Inside these little “privies” (also known as garderobes or wardrobes) is a bench with a hole in the center. No need to explain how they work. But it seems that at one time these little alcoves might serve not only as a place to relieve one’s self, but also to store one’s valuables. After all, if someone wanted your jewels, where else would you keep them?

It was also common to store cloaks and tights in the garderobe. Apparently they thought the often-strong odors emanating from the hole in the seat would keep fleas and moths out of their clothing. It would keep me out of them, too.

Now back to that little hole at the bottom of the architectural flair. You might have noticed that it doesn’t lead into any plumbing. (They didn’t have plumbing.) Yep – it just went right into the moat, or perhaps a little cesspit right next to the moat. Either way, there was usually a well in the center of the castle grounds and….

Well, I’ll leave the rest of that thought for you to finish.


Tuesday, August 16, 2016


It has been just over a week since the conclusion of the first annual Taylor University Professional Writing Conference, hosted by the Taylor University Professional Writing Program. Kudos to Linda Taylor, Doc (Dennis) Hensley and their capable student staff for a first rate conference that didn’t break my bank.

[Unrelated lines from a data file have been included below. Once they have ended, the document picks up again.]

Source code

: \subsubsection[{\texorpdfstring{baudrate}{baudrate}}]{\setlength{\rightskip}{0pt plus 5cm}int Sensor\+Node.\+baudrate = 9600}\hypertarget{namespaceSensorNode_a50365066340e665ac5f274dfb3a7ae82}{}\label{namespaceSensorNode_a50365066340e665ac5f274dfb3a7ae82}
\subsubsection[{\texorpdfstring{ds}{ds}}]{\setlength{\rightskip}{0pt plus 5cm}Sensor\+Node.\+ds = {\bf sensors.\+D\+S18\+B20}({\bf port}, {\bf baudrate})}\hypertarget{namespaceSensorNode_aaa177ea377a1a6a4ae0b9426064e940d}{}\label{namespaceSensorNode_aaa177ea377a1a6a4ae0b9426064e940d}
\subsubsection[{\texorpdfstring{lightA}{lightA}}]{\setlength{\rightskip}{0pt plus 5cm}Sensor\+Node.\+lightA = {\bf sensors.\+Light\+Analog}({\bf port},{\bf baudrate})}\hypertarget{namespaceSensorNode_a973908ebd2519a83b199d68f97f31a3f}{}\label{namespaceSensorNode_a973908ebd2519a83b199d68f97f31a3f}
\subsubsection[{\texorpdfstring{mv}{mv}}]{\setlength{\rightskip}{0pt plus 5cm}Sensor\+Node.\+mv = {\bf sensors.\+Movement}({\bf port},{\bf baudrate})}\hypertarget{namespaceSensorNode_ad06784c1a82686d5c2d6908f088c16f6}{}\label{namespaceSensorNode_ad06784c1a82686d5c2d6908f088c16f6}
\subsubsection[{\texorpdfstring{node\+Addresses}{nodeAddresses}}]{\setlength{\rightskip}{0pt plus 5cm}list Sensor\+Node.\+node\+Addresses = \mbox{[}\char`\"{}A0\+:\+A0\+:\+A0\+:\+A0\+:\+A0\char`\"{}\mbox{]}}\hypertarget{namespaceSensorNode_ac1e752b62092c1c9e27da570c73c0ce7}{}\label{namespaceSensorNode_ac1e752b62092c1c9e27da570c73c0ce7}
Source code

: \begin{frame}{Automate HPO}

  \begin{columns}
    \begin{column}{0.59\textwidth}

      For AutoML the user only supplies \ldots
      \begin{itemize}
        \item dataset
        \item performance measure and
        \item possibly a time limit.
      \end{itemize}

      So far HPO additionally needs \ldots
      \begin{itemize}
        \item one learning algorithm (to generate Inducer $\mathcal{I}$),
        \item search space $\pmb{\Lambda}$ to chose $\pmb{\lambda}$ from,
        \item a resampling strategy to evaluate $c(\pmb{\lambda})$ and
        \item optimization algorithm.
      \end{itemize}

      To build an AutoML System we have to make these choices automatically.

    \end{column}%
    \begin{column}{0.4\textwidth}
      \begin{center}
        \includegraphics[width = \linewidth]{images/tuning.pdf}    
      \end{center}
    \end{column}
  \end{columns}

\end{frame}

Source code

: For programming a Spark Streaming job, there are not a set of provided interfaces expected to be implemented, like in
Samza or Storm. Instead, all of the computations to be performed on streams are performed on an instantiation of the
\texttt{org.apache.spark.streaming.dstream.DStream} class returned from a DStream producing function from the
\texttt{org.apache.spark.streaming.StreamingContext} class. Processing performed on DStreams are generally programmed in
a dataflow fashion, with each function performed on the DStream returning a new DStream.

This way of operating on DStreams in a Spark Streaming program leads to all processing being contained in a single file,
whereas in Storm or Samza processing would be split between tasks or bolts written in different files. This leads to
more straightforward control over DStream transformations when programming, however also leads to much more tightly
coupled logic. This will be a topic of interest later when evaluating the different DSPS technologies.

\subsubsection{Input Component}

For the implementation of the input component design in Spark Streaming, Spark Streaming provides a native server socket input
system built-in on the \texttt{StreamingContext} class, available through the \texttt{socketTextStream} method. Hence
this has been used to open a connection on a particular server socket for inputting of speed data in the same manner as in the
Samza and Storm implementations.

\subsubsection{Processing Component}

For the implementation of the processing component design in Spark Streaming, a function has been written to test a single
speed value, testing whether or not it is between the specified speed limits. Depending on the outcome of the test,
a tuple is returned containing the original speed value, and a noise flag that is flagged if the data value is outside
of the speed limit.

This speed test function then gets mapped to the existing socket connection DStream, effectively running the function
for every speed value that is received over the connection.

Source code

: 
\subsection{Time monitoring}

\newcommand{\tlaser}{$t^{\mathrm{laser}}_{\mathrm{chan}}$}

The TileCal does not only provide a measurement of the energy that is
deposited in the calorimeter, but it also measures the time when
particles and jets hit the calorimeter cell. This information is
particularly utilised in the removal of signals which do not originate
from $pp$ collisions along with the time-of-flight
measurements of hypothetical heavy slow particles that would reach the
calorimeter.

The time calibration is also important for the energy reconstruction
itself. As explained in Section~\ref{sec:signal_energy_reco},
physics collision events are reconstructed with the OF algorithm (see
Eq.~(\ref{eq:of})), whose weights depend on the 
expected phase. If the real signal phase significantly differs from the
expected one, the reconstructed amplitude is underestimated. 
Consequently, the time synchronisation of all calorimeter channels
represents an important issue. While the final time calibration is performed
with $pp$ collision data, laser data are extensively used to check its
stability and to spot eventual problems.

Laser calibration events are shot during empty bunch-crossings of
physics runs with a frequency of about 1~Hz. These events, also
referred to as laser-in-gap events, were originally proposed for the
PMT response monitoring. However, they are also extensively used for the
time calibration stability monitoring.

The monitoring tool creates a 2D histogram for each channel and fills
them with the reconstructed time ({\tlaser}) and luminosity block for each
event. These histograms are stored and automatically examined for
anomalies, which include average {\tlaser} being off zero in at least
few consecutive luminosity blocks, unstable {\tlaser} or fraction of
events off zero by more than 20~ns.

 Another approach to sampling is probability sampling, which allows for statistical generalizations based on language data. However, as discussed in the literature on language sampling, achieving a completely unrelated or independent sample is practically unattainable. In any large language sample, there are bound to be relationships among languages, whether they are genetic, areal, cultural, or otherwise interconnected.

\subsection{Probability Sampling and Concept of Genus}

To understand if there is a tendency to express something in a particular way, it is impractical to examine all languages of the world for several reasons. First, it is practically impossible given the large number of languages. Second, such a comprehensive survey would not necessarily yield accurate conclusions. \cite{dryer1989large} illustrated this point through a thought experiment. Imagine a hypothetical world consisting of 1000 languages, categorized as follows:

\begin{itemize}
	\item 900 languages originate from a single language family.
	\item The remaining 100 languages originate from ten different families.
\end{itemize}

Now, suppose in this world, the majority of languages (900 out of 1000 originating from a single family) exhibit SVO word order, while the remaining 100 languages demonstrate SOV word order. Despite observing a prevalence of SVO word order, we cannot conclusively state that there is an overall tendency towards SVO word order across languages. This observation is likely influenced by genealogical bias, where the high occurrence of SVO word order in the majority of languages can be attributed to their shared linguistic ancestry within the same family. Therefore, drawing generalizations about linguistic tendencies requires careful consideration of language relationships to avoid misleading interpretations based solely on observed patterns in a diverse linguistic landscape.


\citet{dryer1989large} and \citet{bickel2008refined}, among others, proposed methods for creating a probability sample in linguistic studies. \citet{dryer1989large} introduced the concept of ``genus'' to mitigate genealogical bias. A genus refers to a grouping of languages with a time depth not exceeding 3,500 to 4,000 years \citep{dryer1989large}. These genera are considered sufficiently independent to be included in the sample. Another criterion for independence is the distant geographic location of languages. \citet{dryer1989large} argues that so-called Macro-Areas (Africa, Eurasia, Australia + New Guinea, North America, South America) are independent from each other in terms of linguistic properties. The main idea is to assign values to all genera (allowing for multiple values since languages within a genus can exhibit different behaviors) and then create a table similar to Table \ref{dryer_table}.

The two-day event featured guest speakers Dennis E. Hensley (author, speaker and writing professor), author and speaker Jim Watkins, and Keren Baltzer, editor at Hachette Book Group.  Workshops were led by Rachel Phillips (my very funny friend and multi-published author), Ann Byle, Nichole Parks (not to be confused with Nicholas Sparks!), Amy Green, Estee Wells Zandee, Dan Balow and several others. There was truly something for everyone, no matter their level of experience or success, their writing genre, or their age.